朝、満潮で行っても、そのうちに潮が下がるから、そこで採るんです。ワカメ刈りにかかる時間は、だいたい2~3時間くらいですが、船がワカメで満船になれば、陸(おか)に帰って行くんです。船にいっぱいに積んで帰って、あとはそれを干す時間が2日ぐらいかかるんですね。生のワカメだから、今度は刈ってきてそのままだと表面が乾燥するから、家へ帰って来たらすぐ、海岸の砂を取ってきて、砂でワカメをくるんでいくんですよ。表面が乾燥するのが早いですからね。そして1本ずつ(余分な水分を取るために)干すんですよ。
干す場所は、海岸の空いてる所がほとんどワカメを干す場所になるんです。海沿いの道路の何百メートルがワカメ干し場になるんです。場所は特に決まってない。空いてるところはどこでもいいんですよ。喧嘩にならないですよ、町内ならば、どこでもかまわないんです。
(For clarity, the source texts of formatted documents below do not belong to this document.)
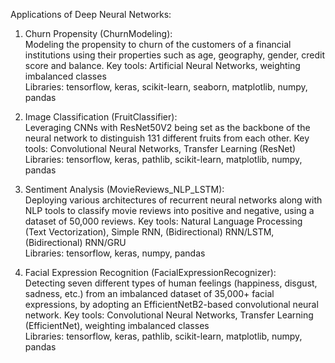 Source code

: Applications of Deep Neural Networks:

1) Churn Propensity (ChurnModeling): <br>
Modeling the propensity to churn of the customers of a financial institutions using their properties such as age, 
geography, gender, credit score and balance.
Key tools: Artificial Neural Networks, weighting imbalanced classes <br>
Libraries: tensorflow, keras, scikit-learn, seaborn, matplotlib, numpy, pandas


2) Image Classification (FruitClassifier): <br>
Leveraging CNNs with ResNet50V2 being set as the backbone of the neural network to distinguish 131 different fruits 
from each other.
Key tools: Convolutional Neural Networks, Transfer Learning (ResNet) <br>
Libraries: tensorflow, keras, pathlib, scikit-learn, matplotlib, numpy, pandas

3) Sentiment Analysis (MovieReviews_NLP_LSTM): <br>
Deploying various architectures of recurrent neural networks along with NLP tools to classify movie reviews into 
positive and negative, using a dataset of 50,000 reviews.
Key tools: Natural Language Processing (Text Vectorization), Simple RNN, (Bidirectional) RNN/LSTM, (Bidirectional) RNN/GRU <br>
Libraries: tensorflow, keras, numpy, pandas

4) Facial Expression Recognition (FacialExpressionRecognizer): <br>
Detecting seven different types of human feelings (happiness, disgust, sadness, etc.) from an imbalanced dataset of
35,000+ facial expressions, by adopting an EfficientNetB2-based convolutional neural network. 
Key tools: Convolutional Neural Networks, Transfer Learning (EfficientNet), weighting imbalanced classes <br>
Libraries: tensorflow, keras, pathlib, scikit-learn, matplotlib, numpy, pandas
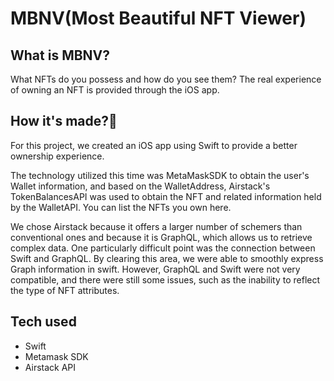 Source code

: # MBNV(Most Beautiful NFT Viewer)

## What is MBNV?
What NFTs do you possess and how do you see them?
The real experience of owning an NFT is provided through the iOS app.


## How it's made?🤔

For this project, we created an iOS app using Swift to provide a better ownership experience.

The technology utilized this time was MetaMaskSDK to obtain the user's Wallet information, and based on the WalletAddress, Airstack's TokenBalancesAPI was used to obtain the NFT and related information held by the WalletAPI.
You can list the NFTs you own here.

We chose Airstack because it offers a larger number of schemers than conventional ones and because it is GraphQL, which allows us to retrieve complex data.
One particularly difficult point was the connection between Swift and GraphQL.
By clearing this area, we were able to smoothly express Graph information in swift.
However, GraphQL and Swift were not very compatible, and there were still some issues, such as the inability to reflect the type of NFT attributes.


## Tech used

- Swift
- Metamask SDK
- Airstack API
夕方干したのを集めて、次の日また持って行って干して、2日くらい掛かる。クキなんか、なかなか乾燥しないですからね。
干したものを、砂で揉んでおきます。そうすると、漁業組合から「何月何日に集荷します」って連絡があるんですよ。そして漁協に納めるんです。
今でも船を漕げるかって? 今だって大丈夫ですよ。地震の前までは、船外機がついている船だったけど、毎日釣りに行ってましたよ。タコを網で獲ったり、ちょうど今頃カレイとかアイナメを釣ったり。今はその船も流れてしまったからね。
タコはだいたい、アワビの開口終わった頃に網や籠で獲るんです。アワビは11月からです。だいたい年に5回か6回ぐらい開口するんです。それも天候見ながらですから、天候が悪ければその年は4回のこともあるんです。逆に天候が良ければ6回までは行けるね。この開口の時もみんなで漁に行くんです。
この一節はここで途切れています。